● TASK OBJECTIVE: Search the records for the string "nbsp" and return each line that has it.

[Saved data entries]
----

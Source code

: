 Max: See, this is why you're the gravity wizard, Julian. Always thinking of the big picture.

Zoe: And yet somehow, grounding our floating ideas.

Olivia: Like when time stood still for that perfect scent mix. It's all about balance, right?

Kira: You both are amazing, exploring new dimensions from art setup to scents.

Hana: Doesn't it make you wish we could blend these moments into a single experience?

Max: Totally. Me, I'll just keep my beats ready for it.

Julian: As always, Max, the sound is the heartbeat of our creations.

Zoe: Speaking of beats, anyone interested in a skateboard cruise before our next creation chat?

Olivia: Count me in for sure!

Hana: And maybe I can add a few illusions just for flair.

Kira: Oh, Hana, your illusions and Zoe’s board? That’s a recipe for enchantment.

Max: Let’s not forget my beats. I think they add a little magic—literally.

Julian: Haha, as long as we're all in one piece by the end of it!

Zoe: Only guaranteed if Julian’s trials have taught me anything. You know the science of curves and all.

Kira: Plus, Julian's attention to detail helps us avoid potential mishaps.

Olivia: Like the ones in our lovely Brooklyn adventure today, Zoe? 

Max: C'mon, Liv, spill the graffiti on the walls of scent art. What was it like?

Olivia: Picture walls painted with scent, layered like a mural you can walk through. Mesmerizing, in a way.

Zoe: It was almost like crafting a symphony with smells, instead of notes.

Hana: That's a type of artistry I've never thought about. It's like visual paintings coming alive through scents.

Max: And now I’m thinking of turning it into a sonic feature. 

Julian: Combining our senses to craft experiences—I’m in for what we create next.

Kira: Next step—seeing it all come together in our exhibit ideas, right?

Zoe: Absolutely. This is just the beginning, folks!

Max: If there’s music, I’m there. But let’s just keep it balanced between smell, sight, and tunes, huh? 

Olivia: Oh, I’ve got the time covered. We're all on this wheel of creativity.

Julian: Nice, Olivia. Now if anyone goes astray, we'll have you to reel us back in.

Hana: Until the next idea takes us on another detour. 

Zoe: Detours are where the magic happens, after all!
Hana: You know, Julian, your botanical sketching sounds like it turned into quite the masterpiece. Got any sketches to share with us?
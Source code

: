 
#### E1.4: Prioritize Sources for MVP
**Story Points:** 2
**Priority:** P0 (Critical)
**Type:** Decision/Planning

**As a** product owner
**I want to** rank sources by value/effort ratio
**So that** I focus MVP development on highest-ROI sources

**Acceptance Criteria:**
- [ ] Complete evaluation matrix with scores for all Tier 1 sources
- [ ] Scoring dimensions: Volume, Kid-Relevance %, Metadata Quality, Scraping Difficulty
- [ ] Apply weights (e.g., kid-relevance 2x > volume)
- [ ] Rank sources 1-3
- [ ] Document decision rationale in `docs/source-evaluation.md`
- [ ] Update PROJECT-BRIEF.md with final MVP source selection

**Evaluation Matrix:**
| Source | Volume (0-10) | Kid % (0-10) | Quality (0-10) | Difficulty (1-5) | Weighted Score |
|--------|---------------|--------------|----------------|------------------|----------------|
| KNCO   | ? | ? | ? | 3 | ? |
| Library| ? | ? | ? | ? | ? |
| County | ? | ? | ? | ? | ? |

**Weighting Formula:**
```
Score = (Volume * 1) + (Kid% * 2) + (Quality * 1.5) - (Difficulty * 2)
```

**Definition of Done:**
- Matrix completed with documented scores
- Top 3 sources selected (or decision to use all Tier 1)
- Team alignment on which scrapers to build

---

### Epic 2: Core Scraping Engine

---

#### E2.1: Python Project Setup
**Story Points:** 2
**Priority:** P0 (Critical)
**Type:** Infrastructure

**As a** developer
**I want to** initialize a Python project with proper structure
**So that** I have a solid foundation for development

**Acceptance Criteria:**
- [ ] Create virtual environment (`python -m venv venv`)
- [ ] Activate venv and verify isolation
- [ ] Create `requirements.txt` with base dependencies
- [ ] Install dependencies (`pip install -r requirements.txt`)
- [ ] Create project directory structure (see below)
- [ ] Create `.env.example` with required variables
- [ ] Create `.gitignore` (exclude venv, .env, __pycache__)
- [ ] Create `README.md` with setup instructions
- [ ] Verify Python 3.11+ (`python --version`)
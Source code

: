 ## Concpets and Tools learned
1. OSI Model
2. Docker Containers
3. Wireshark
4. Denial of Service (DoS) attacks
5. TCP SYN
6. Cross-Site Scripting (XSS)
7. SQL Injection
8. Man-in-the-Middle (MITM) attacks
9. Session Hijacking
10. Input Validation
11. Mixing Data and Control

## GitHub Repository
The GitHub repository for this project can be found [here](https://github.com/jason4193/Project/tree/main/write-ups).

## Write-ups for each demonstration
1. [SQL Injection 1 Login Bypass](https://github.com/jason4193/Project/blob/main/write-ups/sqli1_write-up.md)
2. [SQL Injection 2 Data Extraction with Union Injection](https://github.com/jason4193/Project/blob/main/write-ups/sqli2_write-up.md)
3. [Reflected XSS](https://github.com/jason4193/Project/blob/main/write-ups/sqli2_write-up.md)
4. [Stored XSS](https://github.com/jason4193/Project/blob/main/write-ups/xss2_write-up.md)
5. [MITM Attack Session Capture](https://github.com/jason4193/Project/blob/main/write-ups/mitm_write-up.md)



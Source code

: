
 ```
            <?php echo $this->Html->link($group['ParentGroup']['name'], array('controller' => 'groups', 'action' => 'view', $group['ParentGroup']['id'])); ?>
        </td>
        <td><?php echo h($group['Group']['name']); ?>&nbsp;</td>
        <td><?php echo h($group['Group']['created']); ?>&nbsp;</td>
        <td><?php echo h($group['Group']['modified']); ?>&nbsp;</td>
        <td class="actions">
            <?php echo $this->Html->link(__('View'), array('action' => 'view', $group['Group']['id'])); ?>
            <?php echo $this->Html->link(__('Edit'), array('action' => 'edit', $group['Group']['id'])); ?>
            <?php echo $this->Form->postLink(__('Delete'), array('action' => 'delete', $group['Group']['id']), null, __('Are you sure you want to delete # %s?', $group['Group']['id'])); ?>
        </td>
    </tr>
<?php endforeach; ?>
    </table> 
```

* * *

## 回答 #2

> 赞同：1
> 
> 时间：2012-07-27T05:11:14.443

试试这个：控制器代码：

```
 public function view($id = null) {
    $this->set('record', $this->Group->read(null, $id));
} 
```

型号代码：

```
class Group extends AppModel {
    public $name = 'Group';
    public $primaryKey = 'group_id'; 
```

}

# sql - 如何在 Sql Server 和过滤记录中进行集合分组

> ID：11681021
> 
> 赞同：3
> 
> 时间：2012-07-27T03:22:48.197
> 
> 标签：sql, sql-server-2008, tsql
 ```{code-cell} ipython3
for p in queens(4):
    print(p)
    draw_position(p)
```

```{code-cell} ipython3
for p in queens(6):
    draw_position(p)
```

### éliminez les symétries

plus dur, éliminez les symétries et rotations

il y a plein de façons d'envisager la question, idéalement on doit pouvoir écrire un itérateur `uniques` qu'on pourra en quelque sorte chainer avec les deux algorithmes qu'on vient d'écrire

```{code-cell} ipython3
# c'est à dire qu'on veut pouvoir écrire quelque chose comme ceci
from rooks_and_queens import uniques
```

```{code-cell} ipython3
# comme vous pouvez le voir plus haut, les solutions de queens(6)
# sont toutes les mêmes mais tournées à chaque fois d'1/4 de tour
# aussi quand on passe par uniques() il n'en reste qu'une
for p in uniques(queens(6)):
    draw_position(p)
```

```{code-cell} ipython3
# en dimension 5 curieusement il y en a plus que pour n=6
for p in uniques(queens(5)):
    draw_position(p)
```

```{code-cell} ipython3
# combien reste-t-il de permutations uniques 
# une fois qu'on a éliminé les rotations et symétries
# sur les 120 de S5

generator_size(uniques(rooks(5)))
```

----

● TASK OUTPUT:
        <td><?php echo h($group['Group']['name']); ?>&nbsp;</td>
        <td><?php echo h($group['Group']['created']); ?>&nbsp;</td>
        <td><?php echo h($group['Group']['modified']); ?>&nbsp;</td>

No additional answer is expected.